From historic palaces to modern homes, the herringbone pattern is a popular choice in any room of the house for hardwood floors, like a classic parquet flooring.
This light filled Victorian family home in London has oak floors on the ground floor laid in a herringbone pattern.
This modern green kitchen has a wooden floor laid in a herringbone pattern. Each wooden plank has its own characteristic which gives this modern room a warm and rustic touch.
Besides floorboards, you can also create a herringbone pattern using rectangular tiles. The herringbone pattern can be added to the floor but also as a kitchen backsplash or the bathroom tiling can be laid out in a herringbone pattern.
Tiles are a great option in wet rooms like a kitchen, a bathroom, and a hallway. And there is great variety, think of marble tiles, brick tiles, or ceramic tiles in all kinds of colors and patterns.

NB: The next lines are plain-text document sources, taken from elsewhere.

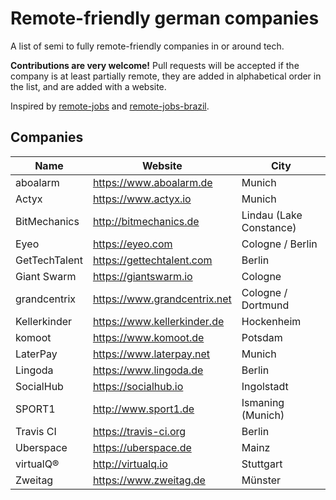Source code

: # Remote-friendly german companies

A list of semi to fully remote-friendly companies in or around tech.

**Contributions are very welcome!** Pull requests will be accepted if the
company is at least partially remote, they are added in alphabetical order in
the list, and are added with a website.

Inspired by [remote-jobs](https://github.com/jessicard/remote-jobs) and
[remote-jobs-brazil](https://github.com/lerrua/remote-jobs-brazil).

## Companies

Name | Website | City
---- | ------- | ----
aboalarm | https://www.aboalarm.de | Munich
Actyx | https://www.actyx.io | Munich
BitMechanics | http://bitmechanics.de | Lindau (Lake Constance)
Eyeo | https://eyeo.com | Cologne / Berlin
GetTechTalent | https://gettechtalent.com | Berlin
Giant Swarm | https://giantswarm.io | Cologne
grandcentrix | https://www.grandcentrix.net | Cologne / Dortmund
Kellerkinder | https://www.kellerkinder.de | Hockenheim
komoot | https://www.komoot.de | Potsdam
LaterPay | https://www.laterpay.net | Munich
Lingoda | https://www.lingoda.de | Berlin
SocialHub | https://socialhub.io | Ingolstadt
SPORT1 | http://www.sport1.de | Ismaning (Munich)
Travis CI | https://travis-ci.org | Berlin
Uberspace | https://uberspace.de | Mainz
virtualQ® | http://virtualq.io | Stuttgart
Zweitag | https://www.zweitag.de | Münster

An Amsterdam villa designed by Atelier ND Interior has incorporated a herringbone tile pattern in a unique way. They used ten different types of marble to create this colorful hall floor. In this Amsterdam home they also chose for a herringbone design in the living room and kitchen floor.
A brick floor is not common but it adds so much character to a room. This deVOL kitchen in a former rectory added brick tiles on the floor in a classic herringbone pattern.
Sus Mogensen (@susliving) transformed an old industrial building in Copenhagen into a warm family home. On the floor in the kitchen and dining room she laid brick tiles in herringbone pattern which adds to the historic feeling of the home.
A small modern bathroom has a walk-in shower with marble herringbone tiles on the walls and floor.
Another hallway where they incorporated a herringbone pattern. This time, Meg Cassidy chose a monochrome black and white color scheme with marble floor tiles.
Despite the look, this is not a wooden floor instead they are tiles with an oak wood effect. They are beautifully laid out in a herringbone pattern for a warm and classic bathroom design.
Chevron wood flooring is a classic and interesting floor pattern that looks a bit calmer than a herringbone floor while still adding warmth to the space.
A beautiful example of a home with a chevron floor is this townhouse on Mallorca. The house is designed by WhyteLilja Architects and visualized by Talcik&Demovicova. Almost every room in this home features a wooden floor laid out in a chevron pattern.
The modern classic kitchen of Joseph Dirand features a wooden floor in a chevron pattern.
Herringbone and chevron patterns are often associated with Parisian homes. And as it was a French palace who was one of the first to use a herringbone style on the floor it’s no wonder that so many French homes have copied this look.
The 19th century Haussmannian apartment of interior architect Jean-Charles Tomas has chevron wooden floors. He wanted to salvage the original floors though in some places the wooden boards had to be replaced.
The chevron pattern can also be added to the bathroom or kitchen using tiles.
This black and white bathroom designed by Amy Storm and Company has beautiful black tiles laid out in a chevron pattern. Here you can clearly see the straight line in the chevron tile pattern which is so defining of this floor pattern.
Herringbone vs Chevron: What is The Right Choice For You?
In recent years, herringbone and chevron floorings have become popular options in all kinds of homes, including modern homes or industrial homes. What the right choice is for your home depends on your personal preference.
A chevron floor pattern creates a calmer look and creates perhaps a more modern look in your interior compared to a herringbone floor which is a bit busier. With a herringbone floor, you can create a more dynamic floor style by using planks with different wood stains.
But one thing is certain. It’s not a matter of herringbone vs. chevron flooring, both options are beautiful. Whether you choose a chevron pattern or a herringbone pattern, you are creating a timeless interior.